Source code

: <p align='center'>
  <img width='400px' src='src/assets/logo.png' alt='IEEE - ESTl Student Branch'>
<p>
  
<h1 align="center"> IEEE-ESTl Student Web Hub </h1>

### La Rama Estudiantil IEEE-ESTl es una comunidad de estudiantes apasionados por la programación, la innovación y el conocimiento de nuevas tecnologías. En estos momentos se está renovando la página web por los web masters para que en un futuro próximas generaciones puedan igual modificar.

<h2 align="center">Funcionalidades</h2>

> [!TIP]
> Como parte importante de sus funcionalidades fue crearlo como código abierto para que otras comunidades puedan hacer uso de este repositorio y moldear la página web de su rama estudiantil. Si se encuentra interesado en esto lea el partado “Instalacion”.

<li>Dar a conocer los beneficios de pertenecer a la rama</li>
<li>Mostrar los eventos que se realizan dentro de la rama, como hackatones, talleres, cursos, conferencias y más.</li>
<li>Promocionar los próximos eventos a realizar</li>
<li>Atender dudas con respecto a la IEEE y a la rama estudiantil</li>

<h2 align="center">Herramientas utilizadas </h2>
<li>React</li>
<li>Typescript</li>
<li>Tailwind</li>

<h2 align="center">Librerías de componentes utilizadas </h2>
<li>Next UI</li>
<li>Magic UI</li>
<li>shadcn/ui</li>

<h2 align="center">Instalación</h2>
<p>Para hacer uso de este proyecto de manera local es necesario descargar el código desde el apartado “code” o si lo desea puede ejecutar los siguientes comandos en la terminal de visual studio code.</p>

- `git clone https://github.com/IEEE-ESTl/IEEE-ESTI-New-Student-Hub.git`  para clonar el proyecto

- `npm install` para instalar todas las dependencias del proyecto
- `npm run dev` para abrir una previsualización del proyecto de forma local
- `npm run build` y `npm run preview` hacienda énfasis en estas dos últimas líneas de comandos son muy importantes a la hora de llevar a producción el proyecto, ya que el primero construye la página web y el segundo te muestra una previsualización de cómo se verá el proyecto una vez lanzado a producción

##########

- **The problem**
After reading the listing, write out every line of it exactly.

- **Problem solution**
Source code

: <p align='center'>
  <img width='400px' src='src/assets/logo.png' alt='IEEE - ESTl Student Branch'>
<p>
  
<h1 align="center"> IEEE-ESTl Student Web Hub </h1>

### La Rama Estudiantil IEEE-ESTl es una comunidad de estudiantes apasionados por la programación, la innovación y el conocimiento de nuevas tecnologías. En estos momentos se está renovando la página web por los web masters para que en un futuro próximas generaciones puedan igual modificar.

<h2 align="center">Funcionalidades</h2>

> [!TIP]
> Como parte importante de sus funcionalidades fue crearlo como código abierto para que otras comunidades puedan hacer uso de este repositorio y moldear la página web de su rama estudiantil. Si se encuentra interesado en esto lea el partado “Instalacion”.

<li>Dar a conocer los beneficios de pertenecer a la rama</li>
<li>Mostrar los eventos que se realizan dentro de la rama, como hackatones, talleres, cursos, conferencias y más.</li>
<li>Promocionar los próximos eventos a realizar</li>
<li>Atender dudas con respecto a la IEEE y a la rama estudiantil</li>

<h2 align="center">Herramientas utilizadas </h2>
<li>React</li>
<li>Typescript</li>
<li>Tailwind</li>

<h2 align="center">Librerías de componentes utilizadas </h2>
<li>Next UI</li>
<li>Magic UI</li>
<li>shadcn/ui</li>

<h2 align="center">Instalación</h2>
<p>Para hacer uso de este proyecto de manera local es necesario descargar el código desde el apartado “code” o si lo desea puede ejecutar los siguientes comandos en la terminal de visual studio code.</p>

- `git clone https://github.com/IEEE-ESTl/IEEE-ESTI-New-Student-Hub.git`  para clonar el proyecto

- `npm install` para instalar todas las dependencias del proyecto
- `npm run dev` para abrir una previsualización del proyecto de forma local
- `npm run build` y `npm run preview` hacienda énfasis en estas dos últimas líneas de comandos son muy importantes a la hora de llevar a producción el proyecto, ya que el primero construye la página web y el segundo te muestra una previsualización de cómo se verá el proyecto una vez lanzado a producción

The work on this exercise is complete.